71 • The Other Women
“You don’t remember dinner?” Cameron turned on the couch. “None of it?”
“I remember being in the kitchen with Pearl filling the water pitcher that was still mostly full.” Will poked a finger into the threadbare spot on the knee of his Levis. “I remember I wasn’t dressed to her standards. I don’t recall what we ate, what we talked about, or how I ended up taking your dog for a walk.”
Cameron tilted her head and looked hard at Will but didn’t say anything.
Will looked at the floor between his feet, imagining the winding curves of the wood grain to be a small river on which he could float away.
“I think you need some sleep.”
He let out a low chuckle.
“I’m serious,” Cameron said. “If it were someone else, someone just going along, merrily enough in their normal little life, and all of a sudden couldn’t remember a whole evening that happened less than an hour ago, I might think there was something to be concerned about with a sudden memory blackout. Even Joe, I’m a little concerned about. But you?” She clasped her hands together in front of her and brought her index fingers together into a point toward Will. “No. Not you.”
Will looked up. “You have a strange way of offering comfort, you know?”
Cameron laughed. “I’m sorry. That wasn’t really meant to be comforting. Not in the way you think, anyway.” She lifted her glass. “I just mean that in your case I think there’s a simple explanation and it’s not particularly worrisome.” She took a sip of water and set her glass back on the coffee table. “At least not long term.”
“But we should worry short term?”
“No.” She shook her head. “Not unless you don’t take care of it.” Cameron took a deep breath. “Look. You’ve had a heck of a couple of weeks. You just met Joe and started spending time with him. You just met a pretty girl and started spending time with her.” She winked. Will blushed and looked away. “You’ve had to deal with Joe’s crisis and trips in the middle of the night and then this Nina person running you ragged. You don’t sleep. I just think you’re exhausted. That has a way of catching up to a person.”
“I’m just tired, you think.” Will looked toward Cameron, his eyes not meeting hers but seeming to search the space behind her.
“I do think. Hell, I’ve just been along for a tiny bit of this carnival ride and I’m exhausted.”
“I just need some sleep.”
“Well, that and you need to resolve whatever it is with this Barbara person.”
Will stiffened and tilted his glass back and forth. “Is that a thing with you?” He didn’t look up.
“This Nina person. This Barbara person. Is that another way of saying ‘those people’? Or do you always refer to other women like that?”
“Other women? Like, besides myself?”
“What?” Will scowled. “What does that even mean?”
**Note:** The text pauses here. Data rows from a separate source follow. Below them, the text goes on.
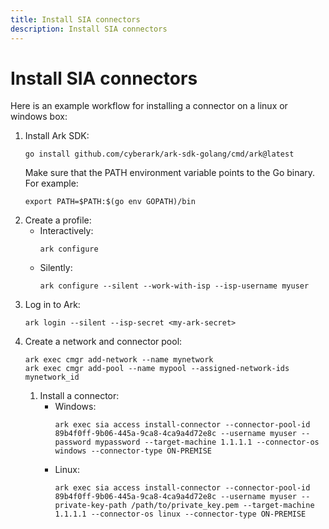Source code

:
 ```yaml
---
title: Install SIA connectors
description: Install SIA connectors
---
```


# Install SIA connectors
Here is an example workflow for installing a connector on a linux or windows box:

1. Install Ark SDK:
   ```shell linenums="0"
   go install github.com/cyberark/ark-sdk-golang/cmd/ark@latest
   ```
   Make sure that the PATH environment variable points to the Go binary. For example:
   ```shell linenums="0"
   export PATH=$PATH:$(go env GOPATH)/bin
   ```
1. Create a profile:
    * Interactively:
        ```shell linenums="0"
        ark configure
        ```
    * Silently:
        ```shell linenums="0"
        ark configure --silent --work-with-isp --isp-username myuser
        ```
1. Log in to Ark:
    ```shell linenums="0"
    ark login --silent --isp-secret <my-ark-secret>
    ```
1. Create a network and connector pool:
    ```shell linenums="0"
    ark exec cmgr add-network --name mynetwork
    ark exec cmgr add-pool --name mypool --assigned-network-ids mynetwork_id
    ```
   1. Install a connector:
       * Windows:
           ```shell linenums="0"
           ark exec sia access install-connector --connector-pool-id 89b4f0ff-9b06-445a-9ca8-4ca9a4d72e8c --username myuser --password mypassword --target-machine 1.1.1.1 --connector-os windows --connector-type ON-PREMISE
           ```
       * Linux:
           ```shell linenums="0"
           ark exec sia access install-connector --connector-pool-id 89b4f0ff-9b06-445a-9ca8-4ca9a4d72e8c --username myuser --private-key-path /path/to/private_key.pem --target-machine 1.1.1.1 --connector-os linux --connector-type ON-PREMISE
           ```
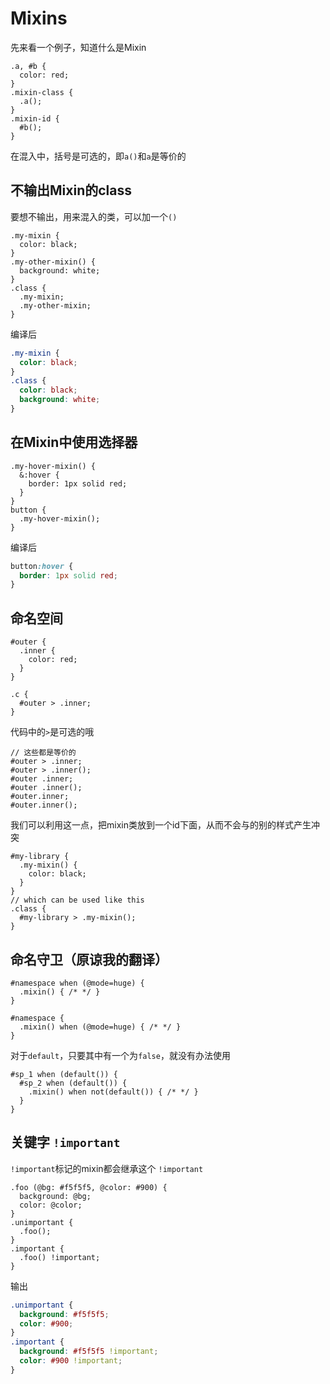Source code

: # Mixins

先来看一个例子，知道什么是Mixin
```less
.a, #b {
  color: red;
}
.mixin-class {
  .a();
}
.mixin-id {
  #b();
}
```
在混入中，括号是可选的，即`a()`和`a`是等价的

## 不输出Mixin的class
要想不输出，用来混入的类，可以加一个`()`
```less
.my-mixin {
  color: black;
}
.my-other-mixin() {
  background: white;
}
.class {
  .my-mixin;
  .my-other-mixin;
}
```
编译后
```css
.my-mixin {
  color: black;
}
.class {
  color: black;
  background: white;
}
```

## 在Mixin中使用选择器

```less
.my-hover-mixin() {
  &:hover {
    border: 1px solid red;
  }
}
button {
  .my-hover-mixin();
}
```
编译后
```css
button:hover {
  border: 1px solid red;
}
```

## 命名空间

```less
#outer {
  .inner {
    color: red;
  }
}

.c {
  #outer > .inner;
}
```
代码中的`>`是可选的哦
```less
// 这些都是等价的
#outer > .inner;
#outer > .inner();
#outer .inner;
#outer .inner();
#outer.inner;
#outer.inner();
```

我们可以利用这一点，把mixin类放到一个id下面，从而不会与的别的样式产生冲突

```less
#my-library {
  .my-mixin() {
    color: black;
  }
}
// which can be used like this
.class {
  #my-library > .my-mixin();
}
```

## 命名守卫（原谅我的翻译）
```less
#namespace when (@mode=huge) {
  .mixin() { /* */ }
}

#namespace {
  .mixin() when (@mode=huge) { /* */ }
}
```
对于`default`，只要其中有一个为`false`，就没有办法使用
```less
#sp_1 when (default()) {
  #sp_2 when (default()) {
    .mixin() when not(default()) { /* */ }
  }
}
```

## 关键字 `!important`
 `!important`标记的mixin都会继承这个 `!important`
```less
.foo (@bg: #f5f5f5, @color: #900) {
  background: @bg;
  color: @color;
}
.unimportant {
  .foo();
}
.important {
  .foo() !important;
}
```
输出
```css
.unimportant {
  background: #f5f5f5;
  color: #900;
}
.important {
  background: #f5f5f5 !important;
  color: #900 !important;
}
```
“It means if they are ‘the other women’ then you’ve made some sort of assumption about who I am.”
Will paused and looked at the hole in his knee. “I didn’t say ‘the’ other women.” He brushed his palm against the soft wear of his jeans and his voice dropped, nearly inaudible. “I would never make that kind of assumption.”
Cameron turned in her seat again and leaned forward. “I’m sorry, Will. I didn’t mean —”
Will’s shoulder rolled up against his neck, sort of a one-sided shrug. His arm felt cold.
“You might be right, though,” Cameron said in a near whisper. “Maybe they do feel like the other women.”